Public asset management is a critical component of the financial integrity of government. However, in practice, problems exist in the field of public asset management at different levels of government in the United States. This research explores the management of public fixed assets owned, controlled and used by state governments in America. It attempts to answer two major questions: (1) What are the characteristics of a modern public asset management system based on the available literature? and (2) How do public asset management practices at the U.S. state government compare to the system standard described in the first question?
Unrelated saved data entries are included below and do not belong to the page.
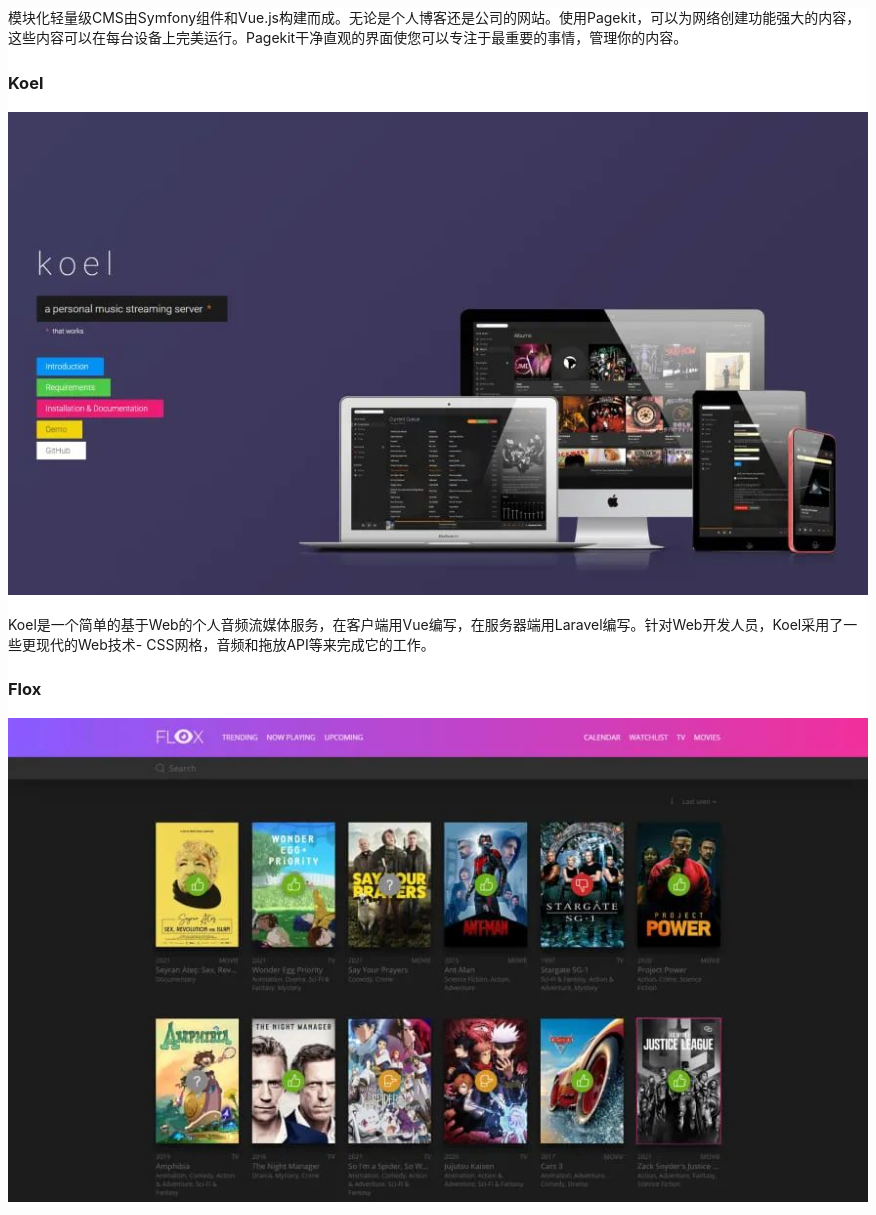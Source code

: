 模块化轻量级CMS由Symfony组件和Vue.js构建而成。无论是个人博客还是公司的网站。使用Pagekit，可以为网络创建功能强大的内容，这些内容可以在每台设备上完美运行。Pagekit干净直观的界面使您可以专注于最重要的事情，管理你的内容。

### Koel

![image-20221021100052218](插件合集.assets/image-20221021100052218.png)

Koel是一个简单的基于Web的个人音频流媒体服务，在客户端用Vue编写，在服务器端用Laravel编写。针对Web开发人员，Koel采用了一些更现代的Web技术- CSS网格，音频和拖放API等来完成它的工作。

### Flox

![image-20221021100115935](插件合集.assets/image-20221021100115935.png)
Based on systems theory and current research on public asset management and public procurement systems, this research develops an intellectual framework of a public fixed asset management system. This system is composed of six interdependent cornerstones, including legal and regulatory requirements, organization structure, management process throughout the life cycle of assets, human capital strategies, information and technology resources, and monitoring, integrity, and transparency. Each cornerstone consists of a number of components that reveal the underlying working principles of the relevant cornerstone and together determine the standards of fixed asset management in the relevant area. Survey results demonstrate that state governments fundamentally satisfy the standards identified in the fixed asset management system. However, certain problems obviously exist in the area of each cornerstone. In addition, survey results reveal that the six cornerstones of fixed asset management system are interrelated with one another. In most states, when a management element in the area of one cornerstone is widely implemented, the relevant management elements in areas of other cornerstones are employed and vice versa.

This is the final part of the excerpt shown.